Jugarse todo a la suerte o al albur, es complicado, de alto riesgo. Puede que salga bien, regular o mal. El objetivo debería ser acercar el destino de la nación a la certidumbre, pese a que esa categoría intelectual raras veces se concreta.

Y es que nada impide que pudieran darse otros escenarios distintos al base, benignos; o, al contrario, adversos.

Si se diera el más benigno, facilitaría que se siguiera colocando la basura debajo de la alfombra y financiando con más endeudamiento el exceso de gasto o la falta de ingresos, o la combinación de ambos, hasta que se topara con circunstancias poco propicias.

El detalle es que esa no es una solución, sino una compra de tiempo, sin sentido histórico ni de país.

En cambio, si ocurriera el escenario más adverso, la economía podría llegar a la ruptura, a la crisis. Algo que debería evitarse.

En la manigua se esperaba acertar en la emboscada, pero a veces sucedía que emboscaban a los emboscados. Todo dejado al azar.

La nación merece ser conducida resolviendo los problemas, anticipando las dificultades, consolidando la economía, en vez de recorrer el trecho intrincado de la manigua y confiar siempre en el milagro altagraciano.

Y, que conste, no es cuestión de pericia ni de competencia, puesto que debe reconocerse que el andamiaje gubernamental cuenta con figuras profesionales bien formadas, que conocen al detalle y a plenitud el manejo fiscal y macroeconómico.

Lo anterior sirve para darse cuenta de que no se morirá por falta de conocimientos, aunque nadie sabe si resultaría peor tener que morirse lentamente de brazos cruzados a consciencia de lo que está ocurriendo, o hacerlo de sorpresa por no conocer lo que se tiene entre manos.

El asunto no es técnico, sino de objetivos políticos que inciden en la racionalidad y conveniencia de las decisiones económicas.

Siendo así, ¿debe todo aquel que tenga conciencia, sentido de pertenencia a un lar y un futuro que defender para sus hijos y nietos, quedarse sentado esperando a que los acontecimientos pasen, como si nada estuviera ocurriendo?
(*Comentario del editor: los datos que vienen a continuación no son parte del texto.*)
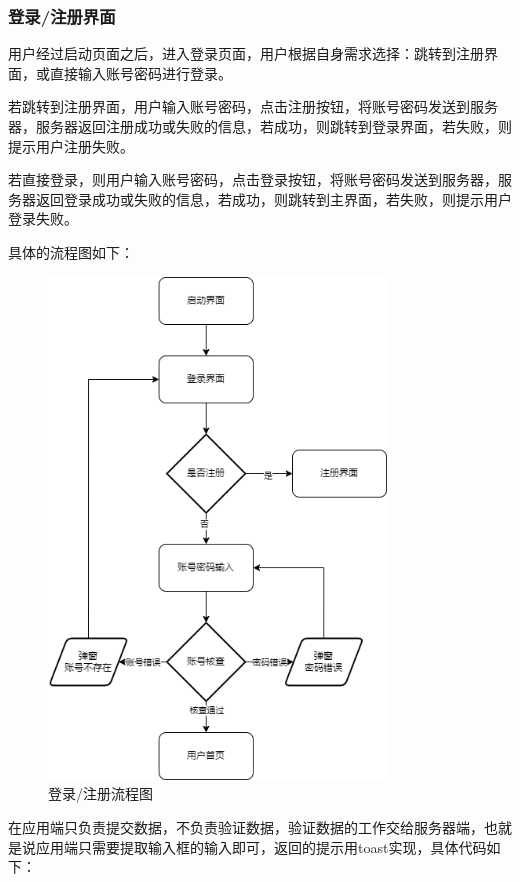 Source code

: \documentclass[UTF8,12pt]{article}
\begin{document}
\subsubsection{登录/注册界面}
用户经过启动页面之后，进入登录页面，用户根据自身需求选择：跳转到注册界面，或直接输入账号密码进行登录。

若跳转到注册界面，用户输入账号密码，点击注册按钮，将账号密码发送到服务器，服务器返回注册成功或失败的信息，若成功，则跳转到登录界面，若失败，则提示用户注册失败。

若直接登录，则用户输入账号密码，点击登录按钮，将账号密码发送到服务器，服务器返回登录成功或失败的信息，若成功，则跳转到主界面，若失败，则提示用户登录失败。

具体的流程图如下：

\begin{figure}[htbp]
    \centering
    \includegraphics[width=0.8\textwidth]{imgs/1.png}
    \caption{登录/注册流程图}
\end{figure}

\newpage

在应用端只负责提交数据，不负责验证数据，验证数据的工作交给服务器端，也就是说应用端只需要提取输入框的输入即可，返回的提示用toast实现，具体代码如下：
\end{document}
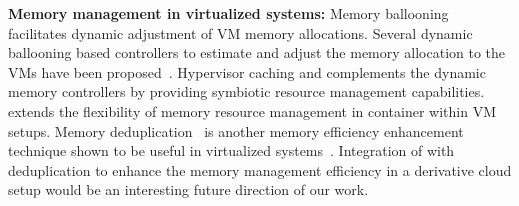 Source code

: \noindent
{\bf Memory management in virtualized systems:} Memory 
ballooning~\cite{vmware,hotplug} facilitates dynamic adjustment of VM memory  
allocations.
%
Several dynamic ballooning based controllers to estimate and adjust the memory 
allocation to the VMs have been proposed~\cite{wss, membal, tws}.
%
Hypervisor caching and \dd{} complements the dynamic memory controllers
by providing symbiotic resource management capabilities.
%
\dd{} extends the flexibility of memory resource management in container 
within VM setups.
%
Memory deduplication~\cite{vmware,ksmpaper,satori} is another memory
efficiency enhancement technique shown to be useful in virtualized
systems~\cite{ksmpaper,utc}.   
%
Integration of \dd{} with deduplication to enhance the memory management
efficiency in a derivative cloud setup would be an interesting future
direction of our work.
%
%

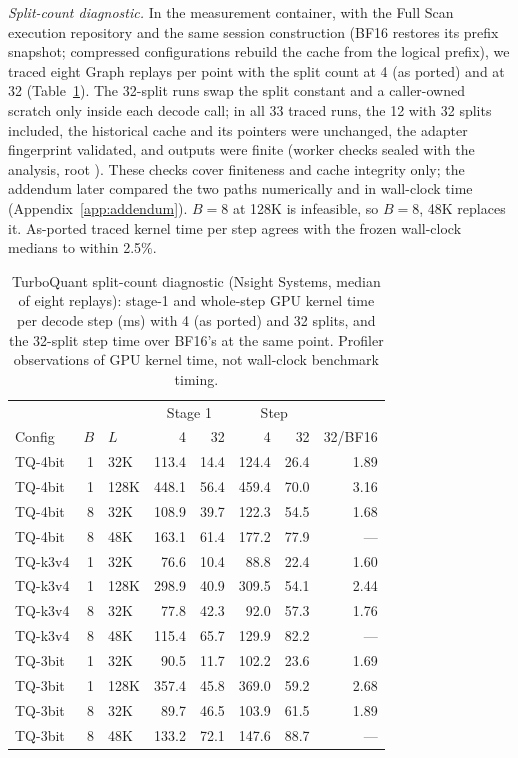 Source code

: \textit{Split-count diagnostic.}
In the measurement container, with the Full Scan execution repository and the same session construction (BF16 restores its prefix snapshot; compressed configurations rebuild the cache from the logical prefix), we traced eight Graph replays per point with the split count at 4 (as ported) and at 32 (Table~\ref{tab:split}).
The 32-split runs swap the split constant and a caller-owned scratch only inside each decode call; in all 33 traced runs, the 12 with 32 splits included, the historical cache and its pointers were unchanged, the adapter fingerprint validated, and outputs were finite (worker checks sealed with the analysis, root ).
These checks cover finiteness and cache integrity only; the addendum later compared the two paths numerically and in wall-clock time (Appendix~\ref{app:addendum}).
$B = 8$ at 128K is infeasible, so $B = 8$, 48K replaces it.
As-ported traced kernel time per step agrees with the frozen wall-clock medians to within 2.5\%.

\begin{table}[t]
\caption{TurboQuant split-count diagnostic (Nsight Systems, median of eight replays): stage-1 and whole-step GPU kernel time per decode step (ms) with 4 (as ported) and 32 splits, and the 32-split step time over BF16's at the same point.
Profiler observations of GPU kernel time, not wall-clock benchmark timing.}
\label{tab:split}
\vskip 0.1in
\centering
\footnotesize
\setlength{\tabcolsep}{3pt}
\begin{tabular}{@{}lrlrrrrr@{}}
\toprule
 & & & \multicolumn{2}{c}{Stage 1} & \multicolumn{2}{c}{Step} & \\
Config & $B$ & $L$ & 4 & 32 & 4 & 32 & 32/BF16 \\
\midrule
TQ-4bit & 1 & 32K & 113.4 & 14.4 & 124.4 & 26.4 & 1.89 \\
TQ-4bit & 1 & 128K & 448.1 & 56.4 & 459.4 & 70.0 & 3.16 \\
TQ-4bit & 8 & 32K & 108.9 & 39.7 & 122.3 & 54.5 & 1.68 \\
TQ-4bit & 8 & 48K & 163.1 & 61.4 & 177.2 & 77.9 & --- \\
TQ-k3v4 & 1 & 32K & 76.6 & 10.4 & 88.8 & 22.4 & 1.60 \\
TQ-k3v4 & 1 & 128K & 298.9 & 40.9 & 309.5 & 54.1 & 2.44 \\
TQ-k3v4 & 8 & 32K & 77.8 & 42.3 & 92.0 & 57.3 & 1.76 \\
TQ-k3v4 & 8 & 48K & 115.4 & 65.7 & 129.9 & 82.2 & --- \\
TQ-3bit & 1 & 32K & 90.5 & 11.7 & 102.2 & 23.6 & 1.69 \\
TQ-3bit & 1 & 128K & 357.4 & 45.8 & 369.0 & 59.2 & 2.68 \\
TQ-3bit & 8 & 32K & 89.7 & 46.5 & 103.9 & 61.5 & 1.89 \\
TQ-3bit & 8 & 48K & 133.2 & 72.1 & 147.6 & 88.7 & --- \\
\bottomrule
\end{tabular}
\end{table}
Puesto de otro modo, ¿habrá que esperar a que surja una crisis, a que el techo caiga encima de la cabeza y tenga lugar el ajuste necesario por su propia cuenta, desordenado y costoso? Desde luego que no.

Se da la circunstancia de que la vida nacional se ha enmarañado, con acontecimientos ocurridos de elevada incidencia sobre el umbral político.

Quizás la única forma de salir de la maraña y de la manigua, sea fomentando un programa integral de reformas, creíbles (para eso habría que revestirse de fuerza moral), que pongan las bases para un crecimiento inclusivo, basado en el desarrollo del potencial exportador. Hay tiempo para rectificar. Y esto solo habrá de suceder cuando los objetivos políticos partidarios o grupales, cedan su espacio al manejo económico responsable.